Magnetic phase diagram of rare-earth orthorhombic perovskite oxides

Abstract

Spin reorientation and magnetization reversal are two important features of the rare-earth orthorhombic perovskites ($RM{\mathrm{O}}_{3}$) that have attracted a lot of attention, though their exact microscopic origin has eluded researchers. Here, using density functional theory and classical atomistic spin dynamics we build a general Heisenberg magnetic model that allows to explore the whole phase diagram of the chromite and ferrite compounds and to scrutinize the microscopic mechanism responsible for spin reorientations and magnetization reversals. We show that the occurrence of a magnetization reversal transition depends on the relative strength and sign of two interactions between rare-earth and transition-metal atoms: superexchange and Dzyaloshinskii-Moriya.

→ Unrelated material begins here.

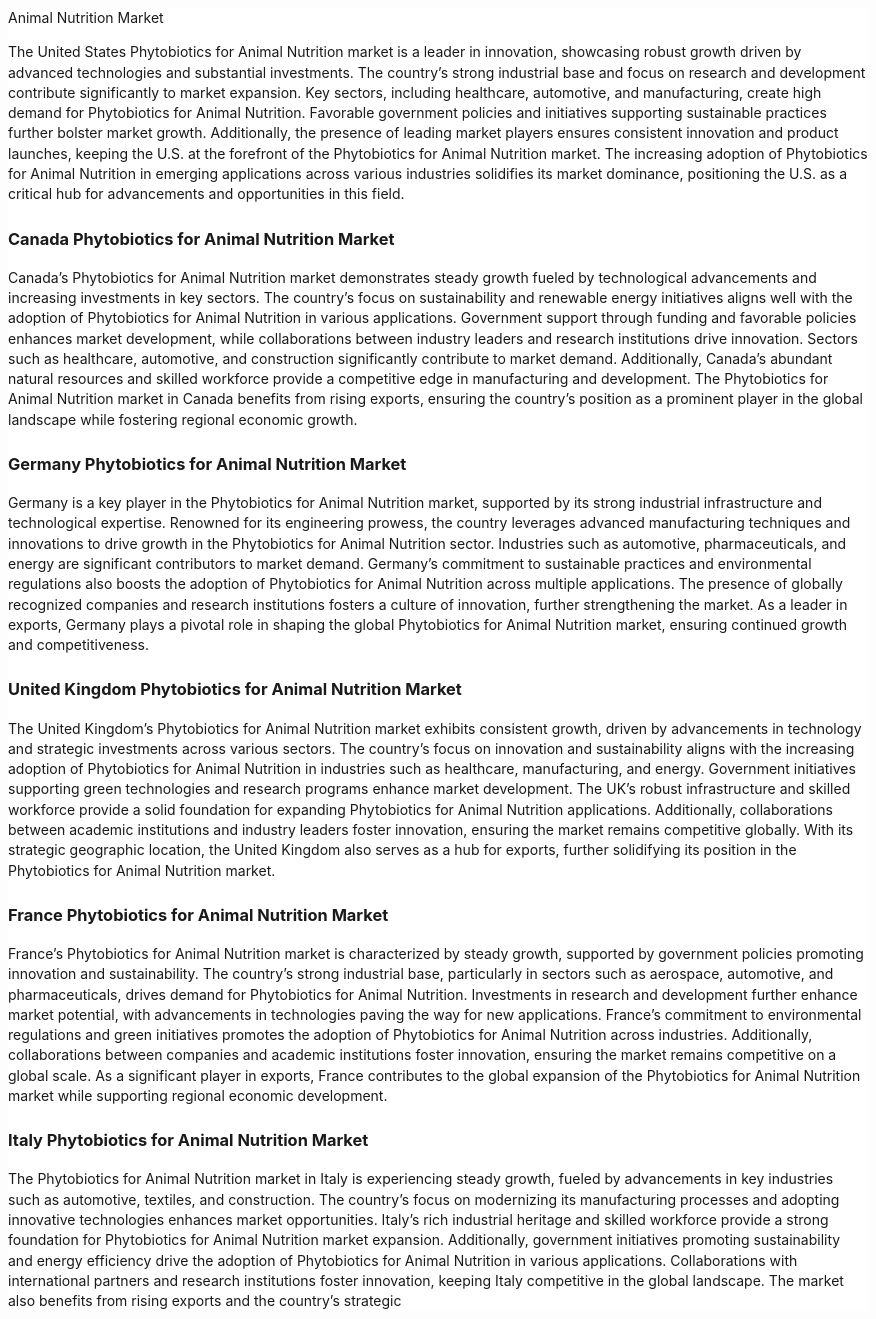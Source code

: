Animal Nutrition Market</h3><p>The United States Phytobiotics for Animal Nutrition market is a leader in innovation, showcasing robust growth driven by advanced technologies and substantial investments. The country&rsquo;s strong industrial base and focus on research and development contribute significantly to market expansion. Key sectors, including healthcare, automotive, and manufacturing, create high demand for Phytobiotics for Animal Nutrition. Favorable government policies and initiatives supporting sustainable practices further bolster market growth. Additionally, the presence of leading market players ensures consistent innovation and product launches, keeping the U.S. at the forefront of the Phytobiotics for Animal Nutrition market. The increasing adoption of Phytobiotics for Animal Nutrition in emerging applications across various industries solidifies its market dominance, positioning the U.S. as a critical hub for advancements and opportunities in this field.</p><h3>Canada Phytobiotics for Animal Nutrition Market</h3><p>Canada&rsquo;s Phytobiotics for Animal Nutrition market demonstrates steady growth fueled by technological advancements and increasing investments in key sectors. The country&rsquo;s focus on sustainability and renewable energy initiatives aligns well with the adoption of Phytobiotics for Animal Nutrition in various applications. Government support through funding and favorable policies enhances market development, while collaborations between industry leaders and research institutions drive innovation. Sectors such as healthcare, automotive, and construction significantly contribute to market demand. Additionally, Canada&rsquo;s abundant natural resources and skilled workforce provide a competitive edge in manufacturing and development. The Phytobiotics for Animal Nutrition market in Canada benefits from rising exports, ensuring the country&rsquo;s position as a prominent player in the global landscape while fostering regional economic growth.</p><h3>Germany Phytobiotics for Animal Nutrition Market</h3><p>Germany is a key player in the Phytobiotics for Animal Nutrition market, supported by its strong industrial infrastructure and technological expertise. Renowned for its engineering prowess, the country leverages advanced manufacturing techniques and innovations to drive growth in the Phytobiotics for Animal Nutrition sector. Industries such as automotive, pharmaceuticals, and energy are significant contributors to market demand. Germany&rsquo;s commitment to sustainable practices and environmental regulations also boosts the adoption of Phytobiotics for Animal Nutrition across multiple applications. The presence of globally recognized companies and research institutions fosters a culture of innovation, further strengthening the market. As a leader in exports, Germany plays a pivotal role in shaping the global Phytobiotics for Animal Nutrition market, ensuring continued growth and competitiveness.</p><h3>United Kingdom Phytobiotics for Animal Nutrition Market</h3><p>The United Kingdom&rsquo;s Phytobiotics for Animal Nutrition market exhibits consistent growth, driven by advancements in technology and strategic investments across various sectors. The country&rsquo;s focus on innovation and sustainability aligns with the increasing adoption of Phytobiotics for Animal Nutrition in industries such as healthcare, manufacturing, and energy. Government initiatives supporting green technologies and research programs enhance market development. The UK&rsquo;s robust infrastructure and skilled workforce provide a solid foundation for expanding Phytobiotics for Animal Nutrition applications. Additionally, collaborations between academic institutions and industry leaders foster innovation, ensuring the market remains competitive globally. With its strategic geographic location, the United Kingdom also serves as a hub for exports, further solidifying its position in the Phytobiotics for Animal Nutrition market.</p><h3>France Phytobiotics for Animal Nutrition Market</h3><p>France&rsquo;s Phytobiotics for Animal Nutrition market is characterized by steady growth, supported by government policies promoting innovation and sustainability. The country&rsquo;s strong industrial base, particularly in sectors such as aerospace, automotive, and pharmaceuticals, drives demand for Phytobiotics for Animal Nutrition. Investments in research and development further enhance market potential, with advancements in technologies paving the way for new applications. France&rsquo;s commitment to environmental regulations and green initiatives promotes the adoption of Phytobiotics for Animal Nutrition across industries. Additionally, collaborations between companies and academic institutions foster innovation, ensuring the market remains competitive on a global scale. As a significant player in exports, France contributes to the global expansion of the Phytobiotics for Animal Nutrition market while supporting regional economic development.</p><h3>Italy Phytobiotics for Animal Nutrition Market</h3><p>The Phytobiotics for Animal Nutrition market in Italy is experiencing steady growth, fueled by advancements in key industries such as automotive, textiles, and construction. The country&rsquo;s focus on modernizing its manufacturing processes and adopting innovative technologies enhances market opportunities. Italy&rsquo;s rich industrial heritage and skilled workforce provide a strong foundation for Phytobiotics for Animal Nutrition market expansion. Additionally, government initiatives promoting sustainability and energy efficiency drive the adoption of Phytobiotics for Animal Nutrition in various applications. Collaborations with international partners and research institutions foster innovation, keeping Italy competitive in the global landscape. The market also benefits from rising exports and the country&rsquo;s strategic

We also conclude that the presence of a smooth spin reorientation transition between the so-called ${\mathrm{\ensuremath{\Gamma}}}_{4}$ and the ${\mathrm{\ensuremath{\Gamma}}}_{2}$ phases through a coexisting region, and the temperature range in which it occurs, depends on subtle balance of metal-metal (superexchange and Dzyaloshinskii-Moriya) and metal--rare-earth (Dzyaloshinsky-Moriya) couplings. In particular, we show that the intermediate coexistence region occurs because the spin sublattices rotate at different rates.